Most contracts define traffic as the averaged rate across the
interface, they
dont look into what that traffic is and whether anyone requested
it. In this
sense the comparisons between internet traffic and toll phone
calls breaks down,
its also the basis for an argument on settlement free bilateral peering ;p

        Suppose, for example, my provider's network management scheme pings my end
of the link every once in a while to see if the link is up. Suppose further
this ping made a dent in my bill, so the provider decides to ping more
often, say five times a second with large packets to be *sure* the link is
reliable. Do you seriously think it's reasonable for me to pay for this
traffic?

    And for those people entering into contracts, make sure the
contract is
clear about what happens with DoS attacks and where the
billable traffic is
measured. Otherwise you might be pretty surprised if you get a bill for
250Mbps of traffic when you contracted for a 45Mbps circuit.

Indeed, but most contracts are either 95 percentile or another kind of
smoothed average.. if however it specifies for example you are
charged on the
peak 5 minute average in the month you could be in trouble!

        There is no limit to how long a DoS attack can last. And your provider has
no incentive to trace/filter if he gets a major profit if he can just make
that attack last a few more hours.

        Even with 95 percentile billing, seven hours of 100Mbps can push your 95%
from 5Mbps up to 12Mbps very easily. Heck, stalling from 6PM when the attack
starts until 10AM the next morning could make them a bundle.

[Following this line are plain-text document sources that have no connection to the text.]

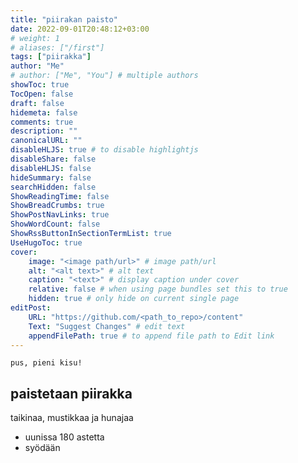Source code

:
 ```yaml
---
title: "piirakan paisto"
date: 2022-09-01T20:48:12+03:00
# weight: 1
# aliases: ["/first"]
tags: ["piirakka"]
author: "Me"
# author: ["Me", "You"] # multiple authors
showToc: true
TocOpen: false
draft: false
hidemeta: false
comments: true
description: ""
canonicalURL: ""
disableHLJS: true # to disable highlightjs
disableShare: false
disableHLJS: false
hideSummary: false
searchHidden: false
ShowReadingTime: false
ShowBreadCrumbs: true
ShowPostNavLinks: true
ShowWordCount: false
ShowRssButtonInSectionTermList: true
UseHugoToc: true
cover:
    image: "<image path/url>" # image path/url
    alt: "<alt text>" # alt text
    caption: "<text>" # display caption under cover
    relative: false # when using page bundles set this to true
    hidden: true # only hide on current single page
editPost:
    URL: "https://github.com/<path_to_repo>/content"
    Text: "Suggest Changes" # edit text
    appendFilePath: true # to append file path to Edit link
---
```

  
    pus, pieni kisu!
    
  paistetaan piirakka
  -------------------
  
  taikinaa, mustikkaa ja hunajaa
  
  - uunissa 180 astetta  
  - syödään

    For those dealing with contracts already in place, if your
provider argues
that you are responsible for all attack traffic no matter what,
ask them if
that means you could possibly get billed for 1Gbps of traffic
even though
you only bought a T1.

Presumably as the measurement is on the rate across the interface
this couldnt
happen..

        If the contract isn't explicit, it costs the provider just as much to drop
the traffic at the interface as it does to send it over the interface. So
the 'we have to pay for it' argument is not limited to the interface rate.

        By definition, anything two parties agree to with full knowledge is fair to
both of them. How DoS attacks are handled should be part of the negotiation
of any ISP/customer agreement. However, for many of the contracts I've seen
the contract was silent and ambiguous.

        For a 95 percentile agreement, it's reasonable for the customer to take
responsibility for DoS traffic until he makes a request to the provider's
NOC. It's also reasonable for the provider to charge a fixed 'incident fee'
for each attack that requires NOC and network resources. It is not
reasonable for the incentive structure to reward the NOC for doing nothing
and penalize them for any attempt to help.